Gli agenti della polizia postale hanno esposto, duarante i tre interventi, i luoghi della rete dove fare maggiore attenzione. La rete infatti oltre ad essere tecnicamente un collegamento diretto tra computer, è un collegamento tra persone. Ogni computer, e quindi ogni utente, può essere connesso con un numero potenzialmente altissimo di altre persone.
Chat, peer to peer (Emule, limewire etc…), social network (in particolare facebook), così come i siti di video sharing (youtube) rappresentano i luoghi virtuali maggiormente frequentati dai giovani utenti.
Questi, oltre ad essere un efficace strumento per la trasmissione e l’acquisizione di nuove informazioni, possono essere anche luoghi in cui trovare pericoli e insidie non solo di tipo informatico (virus, trojan horse etc.) ma anche e soprattutto di tipo fisico. “Se qualcuno che non conoscete vi chiede un incontro reale allora siamo già in una situazione di allarme” hanno ricordato gli agenti della polizia postale. “In questi casi è bene informare i propri genitori di quanto sta avvenendo e nel caso mettere al corrente della situazione la polizia”.
Un’attenzione particolare è stata riservata al corretto uso dei Social Networks. “Mettete al sicuro le password ed evitate di rendere pubblici i vostri dati strettamente personali come l’indirizzo di casa o numero di telefono”. La stessa attenzione va riservata alla pubblicazione delle immagini “Una volta entrate nel circolo di internet, tramite software di condivisione, è impossibile rimuoverli del tutto dalla rete”. Non sono rari infatti casi di veri e propri furti di identità “Può accadere che qualcuno si impossessi della vostra identità virtuale e commetta dei reati.
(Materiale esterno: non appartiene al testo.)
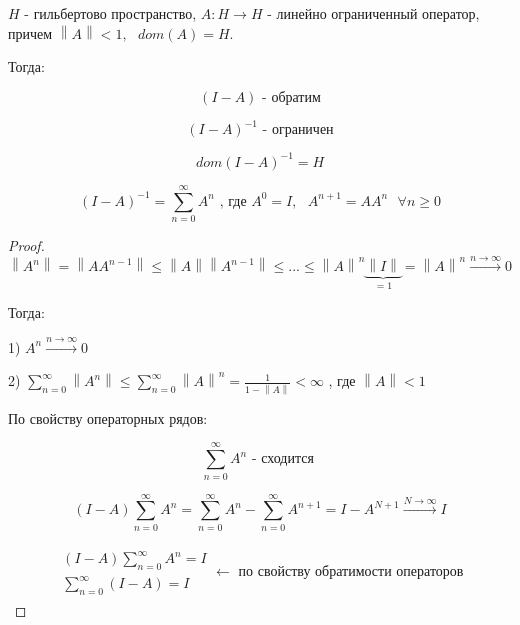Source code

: \documentclass[12pt, a4paper]{report}
\begin{document}
\begin{theorem}
    \( H \) - гильбертово пространство, \( A: H \to  H  \) - линейно ограниченный оператор, причем \( \left\lVert  A  \right\rVert <1 , \text{ }  dom (A ) = H \). 
    
    Тогда:  
    
    \[ (I -A ) \text{ - обратим}  \] 

    \[ (I -A )^{-1}  \text{ - ограничен} \] 

    \[ dom (I - A )^{-1 } = H  \] 

    \[ (I -A )^{-1 }  = \sum_{n =0 } ^{ \infty  } A^{n }  \text{ , где }  A^{0 }  = I , \text{ }  A^{n+1 }  = A A ^{n }  \text{ }  \forall  n \ge 0\]  
\end{theorem}

\begin{proof} \(  \) \\

    \[ \left\lVert A  ^{n} \right\rVert  = \left\lVert A A ^{n-1 }  \right\rVert \le \left\lVert A  \right\rVert \left\lVert A^{n-1 }  \right\rVert \le  ... \le \left\lVert A  \right\rVert^{n } \underbrace{ \left\lVert I  \right\rVert }_{=1}= \left\lVert A  \right\rVert ^{n }  \xrightarrow{n \to  \infty  }0   \] 

    Тогда: 

    1) \( A^ n \xrightarrow{ n \to  \infty  } 0   \) 

    2) \( \displaystyle  \sum_{n =0 }^{ \infty  } \left\lVert  A ^{n }  \right\rVert \le  \sum_{n =0 }^{ \infty  } \left\lVert A  \right\rVert^n = \frac{1}{1 - \left\lVert A  \right\rVert}  < \infty \) 
    , где \( \left\lVert A \right\rVert <1\) 

    По свойству операторных рядов: 

    \[ \sum_{n =0 } ^{ \infty  } A^n \text{ - сходится }   \] 

    \[ (I -A ) \sum_{n =0 }^{ \infty  } A^{ n }  = \sum_{n =0 } ^{ \infty  } A^ n - \sum_{n =0 }^{ \infty  } A^{n +1 }  = I - A^{N +1 } \xrightarrow{ N \to  \infty  } I      \]  

    \[ \begin{aligned}
        \begin{aligned}
            (I -A ) \sum_{n = 0 } ^{\infty  } A^{n }  = I \\
            \sum_{n =0 } ^{ \infty  } (I -A ) = I  
        \end{aligned}
         \xleftarrow{}  
        \text{ по свойству обратимости операторов} 
    \end{aligned}     \]  
    

\end{proof}
\end{document}
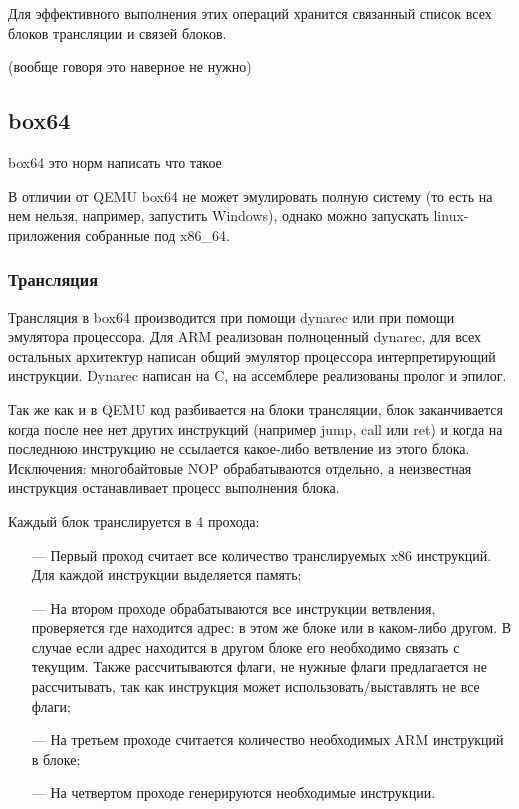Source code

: Для эффективного выполнения этих операций хранится связанный список всех блоков трансляции и связей блоков.

(вообще говоря это наверное не нужно)


\subsection{box64}

box64 это норм написать что такое

В отличии от QEMU box64 не может эмулировать полную систему (то есть на нем нельзя, например, запустить Windows), однако можно запускать linux-приложения собранные под x86\_64.

\subsubsection{Трансляция}

Трансляция в box64 производится при помощи dynarec или при помощи эмулятора процессора. Для ARM реализован полноценный dynarec, для всех остальных архитектур написан общий эмулятор процессора интерпретирующий инструкции. Dynarec написан на C, на ассемблере реализованы пролог и эпилог.

Так же как и в QEMU код разбивается на блоки трансляции, блок заканчивается когда после нее нет других инструкций (например jump, call или ret) и когда на последнюю инструкцию не ссылается какое-либо ветвление из этого блока. Исключения: многобайтовые NOP обрабатываются отдельно, а неизвестная инструкция останавливает процесс выполнения блока.

Каждый блок транслируется в 4 прохода:
\begin{itemize}[leftmargin=1.6\parindent]
	\item[---] Первый проход считает все количество транслируемых x86 инструкций. Для каждой инструкции выделяется память;
	\item[---] На втором проходе обрабатываются все инструкции ветвления, проверяется где находится адрес: в этом же блоке или в каком-либо другом. В случае если адрес находится в другом блоке его необходимо связать с текущим. Также рассчитываются флаги, не нужные флаги предлагается не рассчитывать, так как инструкция может использовать/выставлять не все флаги;
	\item[---] На третьем проходе считается количество необходимых ARM инструкций в блоке;
	\item[---] На четвертом проходе генерируются необходимые инструкции.
\end{itemize}


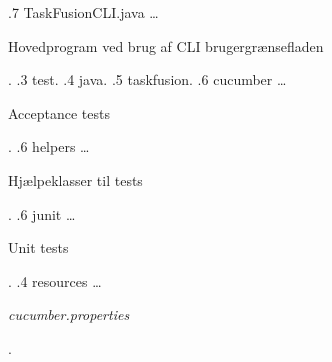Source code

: \begin{figure}[H]
{        .7 TaskFusionCLI.java \ldots{} \begin{minipage}[t]{5cm} Hovedprogram ved brug af CLI brugergrænsefladen \end{minipage}.
        .3 test.
        .4 java.
        .5 taskfusion.
        .6 cucumber \ldots{} \begin{minipage}[t]{5cm} Acceptance tests \end{minipage}.
        .6 helpers \ldots{} \begin{minipage}[t]{5cm} Hjælpeklasser til tests \end{minipage}.
        .6 junit \ldots{} \begin{minipage}[t]{5cm} Unit tests \end{minipage}.
        .4 resources \ldots{} \begin{minipage}[t]{5cm} \emph{cucumber.properties} \end{minipage}.
    }
\end{figure}
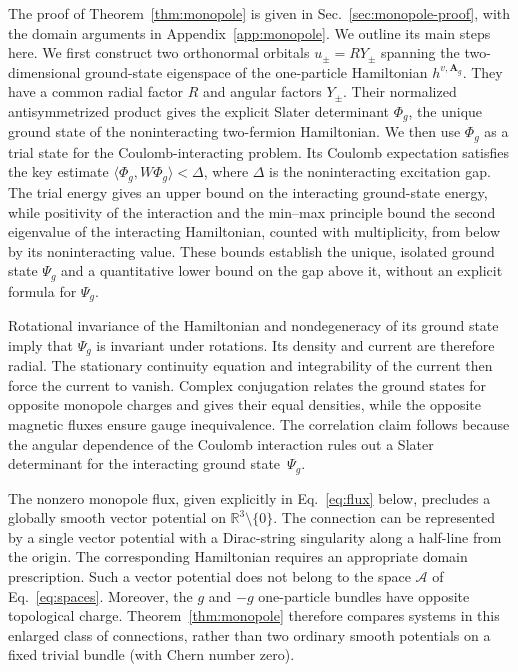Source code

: \documentclass[11pt,a4paper]{article}
\theoremstyle{remark}
\theoremstyle{plain}
\newcommand{\R}{\mathbb R}
\newcommand{\A}{\mathbf A}
\newcommand{\ip}[2]{\langle #1,#2\rangle}
\begin{document}
The proof of Theorem~\ref{thm:monopole} is given in
Sec.~\ref{sec:monopole-proof}, with the domain arguments in
Appendix~\ref{app:monopole}.
We outline its main steps here. 
We first construct two orthonormal orbitals $u_\pm=RY_\pm$
spanning the two-dimensional ground-state eigenspace of
the one-particle Hamiltonian $h^{v,\A_g}$.
They have a common radial factor $R$ and angular factors $Y_\pm$.
Their normalized antisymmetrized product gives the explicit
Slater determinant $\Phi_g$, the unique ground state of the
noninteracting two-fermion Hamiltonian. We then use $\Phi_g$ as a
trial state for the Coulomb-interacting problem. Its Coulomb
expectation satisfies the key
estimate $\ip{\Phi_g}{W\Phi_g}<\Delta$, where $\Delta$ is the noninteracting
excitation gap. The trial energy gives an upper bound on the
interacting ground-state energy,
while positivity of the interaction and the min--max principle
bound the second eigenvalue of the interacting Hamiltonian, counted
with multiplicity, from below by its noninteracting value.
These bounds establish the unique, isolated ground state $\Psi_g$
and a quantitative lower bound on the gap above it, without an explicit formula for $\Psi_g$.

Rotational invariance of the Hamiltonian and nondegeneracy of its
ground state imply that $\Psi_g$ is invariant under rotations.
Its density and current are therefore radial. The stationary continuity equation
and integrability of the current then force the current to vanish.
Complex conjugation relates the ground states for opposite monopole
charges and gives their equal densities, while the opposite magnetic
fluxes ensure gauge inequivalence.
The correlation claim follows because the angular
dependence of the Coulomb interaction rules out a Slater determinant
for the interacting ground state~$\Psi_g$.

The nonzero monopole flux, given explicitly in
Eq.~\eqref{eq:flux} below, precludes a globally smooth vector
potential on $\R^3\setminus\{0\}$. 
The connection can be represented by a single vector potential with a
Dirac-string singularity along a half-line from the origin. The
corresponding Hamiltonian requires an appropriate domain prescription.
Such a vector potential does not belong to the space $\mathcal A$ of
Eq.~\eqref{eq:spaces}. Moreover, the $g$ and $-g$ one-particle bundles
have opposite topological charge. Theorem~\ref{thm:monopole} therefore
compares systems in this enlarged class of connections, rather than
two ordinary smooth potentials on a fixed trivial bundle
(with Chern number zero).
\end{document}
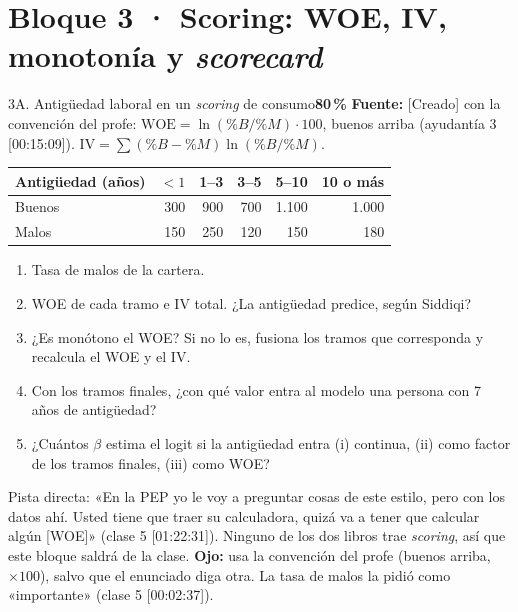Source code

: \documentclass[11pt]{article}
\newcommand{\prob}[1]{\colorbox{red!15}{\textbf{#1}}}
\newcommand{\fuente}[1]{{\small\textcolor{blue!50!black}{\textbf{Fuente:} #1}}\par}
\newcommand{\bloque}[2]{\section*{Bloque #1 · #2}}
\begin{document}
\bloque{3}{Scoring: WOE, IV, monotonía y \emph{scorecard}}

\begin{ej}{3A. Antigüedad laboral en un \emph{scoring} de consumo}{\prob{80\,\%}}
\fuente{[Creado] con la convención del profe: $\text{WOE}=\ln(\%B/\%M)\cdot100$, buenos arriba (ayudantía 3 [00:15:09]). $\text{IV}=\sum(\%B-\%M)\ln(\%B/\%M)$.}
\begin{center}\small
\begin{tabular}{lrrrrr}\toprule
Antigüedad (años) & $<1$ & 1--3 & 3--5 & 5--10 & 10 o más\\\midrule
Buenos & 300 & 900 & 700 & 1.100 & 1.000\\
Malos & 150 & 250 & 120 & 150 & 180\\\bottomrule
\end{tabular}
\end{center}
\begin{enumerate}[label=\alph*),itemsep=0pt,topsep=2pt]
\item Tasa de malos de la cartera.
\item WOE de cada tramo e IV total. ¿La antigüedad predice, según Siddiqi?
\item ¿Es monótono el WOE? Si no lo es, fusiona los tramos que corresponda y recalcula el WOE y el IV.
\item Con los tramos finales, ¿con qué valor entra al modelo una persona con 7 años de antigüedad?
\item ¿Cuántos $\beta$ estima el logit si la antigüedad entra (i) continua, (ii) como factor de los tramos finales, (iii) como WOE?
\end{enumerate}
\end{ej}
\begin{porque}
Pista directa: «En la PEP yo le voy a preguntar cosas de este estilo, pero con los datos ahí. Usted tiene que traer su calculadora, quizá va a tener que calcular algún [WOE]» (clase 5 [01:22:31]). Ninguno de los dos libros trae \emph{scoring}, así que este bloque saldrá de la clase. \textbf{Ojo:} usa la convención del profe (buenos arriba, $\times100$), salvo que el enunciado diga otra. La tasa de malos la pidió como «importante» (clase 5 [00:02:37]).
\end{porque}
\end{document}
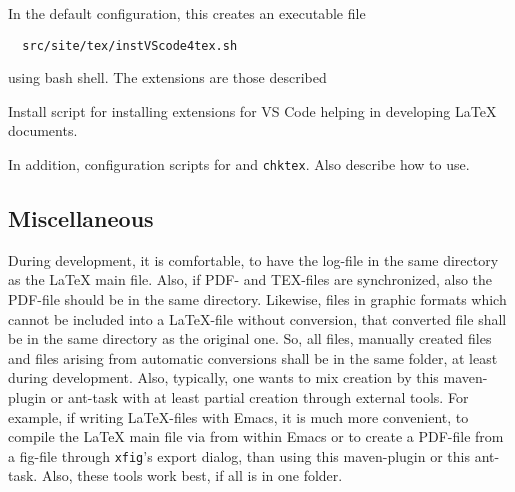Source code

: \noindent
In the default configuration, this creates an executable file 
%
\begin{verbatim}
  src/site/tex/instVScode4tex.sh
\end{verbatim}
%
using bash shell. 
The extensions are those described 



Install script for installing extensions for VS Code 
helping in developing \LaTeX{} documents. 


In addition, configuration scripts for  and \texttt{chktex}. 
Also describe how to use. 



\subsection{Miscellaneous}



During development, it is comfortable, 
to have the log-file in the same directory as the \LaTeX{} main file. 
Also, if PDF- and TEX-files are synchronized, 
also the PDF-file should be in the same directory. 
Likewise, files in graphic formats 
which cannot be included into a \LaTeX-file without conversion, 
that converted file shall be in the same directory as the original one. 
So, all files, manually created files 
and files arising from automatic conversions 
shall be in the same folder, at least during development. 
Also, typically, one wants to mix creation by this maven-plugin or ant-task 
with at least partial creation through external tools. 
For example, if writing \LaTeX-files with Emacs, 
it is much more convenient, to compile the \LaTeX{} main file 
via \pdflatex{} from within Emacs 
or to create a PDF-file from a \gls{fig}-file 
through \texttt{xfig}'s export dialog, 
than using this maven-plugin or this ant-task. 
Also, these tools work best, if all is in one folder. 

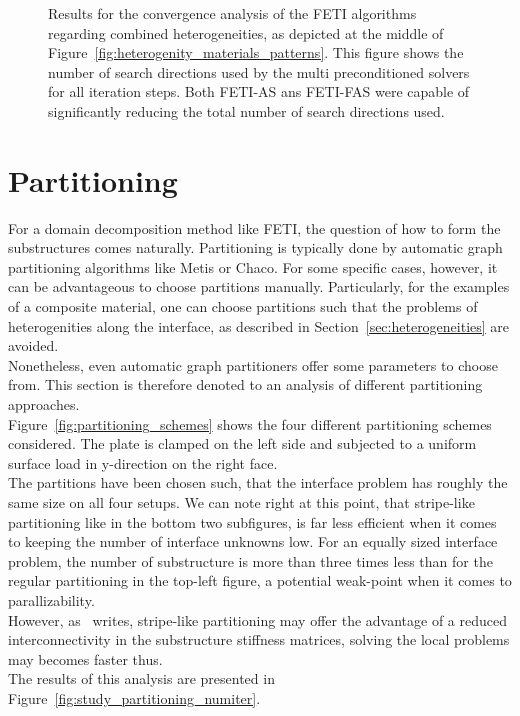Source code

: \begin{figure}
  \begin{center}
    
    \caption[Study of combined heterogeneities: \# search directions]{Results for the convergence analysis of the FETI algorithms regarding combined heterogeneities, as depicted at the middle of Figure~\ref{fig:heterogenity_materials_patterns}. This figure shows the number of search directions used by the multi preconditioned solvers for all iteration steps. Both FETI-AS ans FETI-FAS were capable of significantly reducing the total number of search directions used.}
    \label{heterogeneity_combined_numsdir}
  \end{center}
\end{figure}





\section{Partitioning}
For a domain decomposition method like FETI, the question of how to form the substructures comes naturally. Partitioning is typically done by automatic graph partitioning algorithms like Metis or Chaco. For some specific cases, however, it can be advantageous to choose partitions manually. Particularly, for the examples of a composite material, one can choose partitions such that the problems of heterogenities along the interface, as described in Section~\ref{sec:heterogeneities} are avoided.\\
Nonetheless, even automatic graph partitioners offer some parameters to choose from. This section is therefore denoted to an analysis of different partitioning approaches.
\\
Figure~\ref{fig:partitioning_schemes} shows the four different partitioning schemes considered. The plate is clamped on the left side and subjected to a uniform surface load in y-direction on the right face.
\\
The partitions have been chosen such, that the interface problem has roughly the same size on all four setups. We can note right at this point, that stripe-like partitioning like in the bottom two subfigures, is far less efficient when it comes to keeping the number of interface unknowns low. For an equally sized interface problem, the number of substructure is more than three times less than for the regular partitioning in the top-left figure, a potential weak-point when it comes to parallizability.\\
However, as~\cite{Farhat1991} writes, stripe-like partitioning may offer the advantage of a reduced interconnectivity in the substructure stiffness matrices, solving the local problems may becomes faster thus.
\\
The results of this analysis are presented in Figure~\ref{fig:study_partitioning_numiter}.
Per evitare questo è necessario tenere alto il livello di sicurezza attraverso il cambiamento continuo delle password e una cura nella riservatezza dei propri dati personali”.
Un altro problema fondamentale è sicuramente il rapporto dei genitori stessi con le nuove tecnologie “Una cattiva abitudine è quella di lasciare i computer nelle stanze dei propri figli. I genitori dovrebbero educare i propri ragazzi all’uso delle nuove tecnologie come internet, una corretta educazione al mezzo eviterebbe di ritrovarsi un giorno in situazioni spiacevoli o pericolose”.

Nella foto i ragazzi del centro diurno con gli agenti della polizia postale e le professoresse dell’istituto comprensivo di San Demetrio.